Biden also announced four other ambassadorial nominations: former U.S. Sen. Joe Donnelly of Indiana to the Vatican; former ambassador to El Salvador Mari Carmen Aponte to Panama; prominent Democratic fundraiser and telecom executive Douglas Hickey to Finland; and longtime senior State Department official Bruce Turner to ambassadorial rank as U.S. Representative to the Conference on Disarmament.
Sen. Robert Menendez, a New Jersey Democrat, pushed hard for Tsunis to get a coveted ambassadorial nomination, according to a person familiar with the administration's thinking on the matter.

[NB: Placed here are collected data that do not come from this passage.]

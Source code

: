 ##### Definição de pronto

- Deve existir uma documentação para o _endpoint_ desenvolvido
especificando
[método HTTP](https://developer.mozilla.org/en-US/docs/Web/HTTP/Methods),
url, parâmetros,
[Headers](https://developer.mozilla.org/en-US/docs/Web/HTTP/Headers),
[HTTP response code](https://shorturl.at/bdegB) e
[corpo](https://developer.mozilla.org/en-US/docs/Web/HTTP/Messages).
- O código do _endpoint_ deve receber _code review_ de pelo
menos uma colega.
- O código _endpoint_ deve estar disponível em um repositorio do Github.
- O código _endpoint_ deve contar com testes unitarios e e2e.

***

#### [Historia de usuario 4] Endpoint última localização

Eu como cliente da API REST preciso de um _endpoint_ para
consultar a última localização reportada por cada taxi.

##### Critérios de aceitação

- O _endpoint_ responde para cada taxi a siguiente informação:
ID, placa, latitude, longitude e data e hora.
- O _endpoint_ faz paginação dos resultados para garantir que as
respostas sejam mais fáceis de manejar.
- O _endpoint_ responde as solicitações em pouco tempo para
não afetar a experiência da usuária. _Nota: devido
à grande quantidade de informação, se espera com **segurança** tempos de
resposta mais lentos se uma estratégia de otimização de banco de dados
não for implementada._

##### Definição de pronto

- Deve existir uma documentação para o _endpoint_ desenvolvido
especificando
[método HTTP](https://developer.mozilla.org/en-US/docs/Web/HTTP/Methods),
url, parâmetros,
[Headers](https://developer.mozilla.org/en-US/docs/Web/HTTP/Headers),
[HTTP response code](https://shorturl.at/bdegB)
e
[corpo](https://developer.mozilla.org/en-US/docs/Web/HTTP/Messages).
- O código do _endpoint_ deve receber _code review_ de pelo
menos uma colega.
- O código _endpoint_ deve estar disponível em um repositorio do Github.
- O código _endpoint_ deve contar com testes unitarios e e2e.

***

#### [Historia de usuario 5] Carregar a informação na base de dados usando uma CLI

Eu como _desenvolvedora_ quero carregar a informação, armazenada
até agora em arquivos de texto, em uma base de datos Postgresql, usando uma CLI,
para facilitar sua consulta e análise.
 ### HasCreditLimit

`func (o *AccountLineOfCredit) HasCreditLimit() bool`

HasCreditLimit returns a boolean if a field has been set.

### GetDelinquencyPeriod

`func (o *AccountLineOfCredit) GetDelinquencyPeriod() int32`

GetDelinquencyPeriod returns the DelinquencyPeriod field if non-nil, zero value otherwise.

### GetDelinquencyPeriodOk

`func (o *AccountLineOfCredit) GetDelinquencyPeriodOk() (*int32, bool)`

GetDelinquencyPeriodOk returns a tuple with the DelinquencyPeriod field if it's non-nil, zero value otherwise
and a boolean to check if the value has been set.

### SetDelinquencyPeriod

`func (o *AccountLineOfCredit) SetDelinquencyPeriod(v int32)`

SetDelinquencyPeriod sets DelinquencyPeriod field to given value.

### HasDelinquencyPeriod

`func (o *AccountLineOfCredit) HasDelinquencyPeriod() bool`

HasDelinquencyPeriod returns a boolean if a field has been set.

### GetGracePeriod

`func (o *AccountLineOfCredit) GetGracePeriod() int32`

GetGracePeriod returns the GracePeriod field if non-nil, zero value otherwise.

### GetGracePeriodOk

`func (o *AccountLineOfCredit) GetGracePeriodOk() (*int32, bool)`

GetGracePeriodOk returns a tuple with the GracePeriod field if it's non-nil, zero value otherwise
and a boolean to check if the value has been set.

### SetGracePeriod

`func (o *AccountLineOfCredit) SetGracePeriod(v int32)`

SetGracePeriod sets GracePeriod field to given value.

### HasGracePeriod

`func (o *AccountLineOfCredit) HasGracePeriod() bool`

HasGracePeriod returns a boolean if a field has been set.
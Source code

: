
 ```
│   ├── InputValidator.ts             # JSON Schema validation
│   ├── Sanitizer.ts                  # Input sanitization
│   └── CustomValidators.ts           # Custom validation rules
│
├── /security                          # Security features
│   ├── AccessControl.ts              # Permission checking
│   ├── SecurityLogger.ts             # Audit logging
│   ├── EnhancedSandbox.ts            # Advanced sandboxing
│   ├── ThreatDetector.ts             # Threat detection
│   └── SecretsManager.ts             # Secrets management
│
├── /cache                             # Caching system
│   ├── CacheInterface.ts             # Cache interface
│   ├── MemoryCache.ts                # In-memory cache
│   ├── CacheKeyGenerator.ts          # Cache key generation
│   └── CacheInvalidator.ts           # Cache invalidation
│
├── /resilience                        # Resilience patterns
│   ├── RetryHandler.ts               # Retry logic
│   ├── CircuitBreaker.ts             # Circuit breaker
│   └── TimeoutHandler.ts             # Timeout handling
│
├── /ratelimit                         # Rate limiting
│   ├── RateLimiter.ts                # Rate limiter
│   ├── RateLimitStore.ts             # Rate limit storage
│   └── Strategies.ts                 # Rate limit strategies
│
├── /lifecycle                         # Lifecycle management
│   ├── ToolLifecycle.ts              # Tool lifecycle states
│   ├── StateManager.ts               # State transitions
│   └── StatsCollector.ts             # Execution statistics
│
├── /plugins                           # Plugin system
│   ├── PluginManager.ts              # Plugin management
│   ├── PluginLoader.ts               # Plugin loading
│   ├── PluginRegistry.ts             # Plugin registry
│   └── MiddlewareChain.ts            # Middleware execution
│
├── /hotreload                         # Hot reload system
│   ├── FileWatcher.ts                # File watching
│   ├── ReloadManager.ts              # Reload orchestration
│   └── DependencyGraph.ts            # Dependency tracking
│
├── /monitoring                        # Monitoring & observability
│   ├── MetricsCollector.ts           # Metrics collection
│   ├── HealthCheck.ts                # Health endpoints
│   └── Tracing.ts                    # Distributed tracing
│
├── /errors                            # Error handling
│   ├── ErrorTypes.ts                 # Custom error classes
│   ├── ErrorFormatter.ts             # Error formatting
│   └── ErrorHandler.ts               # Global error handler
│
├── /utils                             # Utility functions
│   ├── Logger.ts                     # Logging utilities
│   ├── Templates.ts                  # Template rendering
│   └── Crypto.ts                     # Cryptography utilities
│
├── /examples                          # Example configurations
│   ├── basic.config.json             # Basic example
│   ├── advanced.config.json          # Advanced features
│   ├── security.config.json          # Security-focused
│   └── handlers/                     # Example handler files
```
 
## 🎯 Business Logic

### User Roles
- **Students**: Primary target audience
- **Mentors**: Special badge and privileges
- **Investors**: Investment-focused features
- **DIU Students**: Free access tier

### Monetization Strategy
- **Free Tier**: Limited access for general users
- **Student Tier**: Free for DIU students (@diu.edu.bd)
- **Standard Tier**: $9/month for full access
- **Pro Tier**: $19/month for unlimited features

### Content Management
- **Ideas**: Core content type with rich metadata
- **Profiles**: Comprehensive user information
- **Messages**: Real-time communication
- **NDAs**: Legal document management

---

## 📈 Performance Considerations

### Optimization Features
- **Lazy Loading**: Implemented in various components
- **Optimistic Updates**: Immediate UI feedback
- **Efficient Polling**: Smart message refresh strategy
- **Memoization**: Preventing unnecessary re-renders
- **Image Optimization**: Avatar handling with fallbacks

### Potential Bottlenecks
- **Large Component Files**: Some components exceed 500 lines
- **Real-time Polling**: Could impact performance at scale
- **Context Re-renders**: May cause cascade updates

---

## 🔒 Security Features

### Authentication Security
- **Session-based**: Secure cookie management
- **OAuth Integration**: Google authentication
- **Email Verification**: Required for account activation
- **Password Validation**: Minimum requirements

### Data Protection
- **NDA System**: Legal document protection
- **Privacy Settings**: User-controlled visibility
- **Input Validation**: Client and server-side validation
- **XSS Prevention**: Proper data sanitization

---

The individual was not authorized to comment and spoke on condition of anonymity.
Menendez, as chairman of the Senate Foreign Relations Committee, has influence over the pace of confirmation hearings for ambassadorial nominees.
Tsunis should be more prepared for his upcoming confirmation hearing.
He's the son of first-generation Greek immigrants to the U.S., and has served on the boards and committees of several Greek and Hellenic organizations. Tsunis speaks Greek and he and his wife both have extended family in Greece. He's been awarded the Saint Paul’s Medal, the Greek Orthodox Church of America’s highest recognition for a layperson.
In addition to his hotel company, which manages and develops properties in the Northeast and mid-Atlantic states, Tsunis is chairman of Battery Park City Authority, which manages a 92-acre development on Manhattan’s lower west side. He is a trustee for the New York City Convention Development Corporation and the New York City Convention Operating Corporation.
Presidents on both sides of the aisle have rewarded donors and key supporters with a significant slice of sought-after ambassadorships. About 44% of Donald Trump’s ambassadorial appointments were political appointees, compared with 31% for Barack Obama and 32% for George W. Bush, according to the American Foreign Service Association.
Biden hopes to keep political appointments to about 30% of ambassador picks, according to White House officials.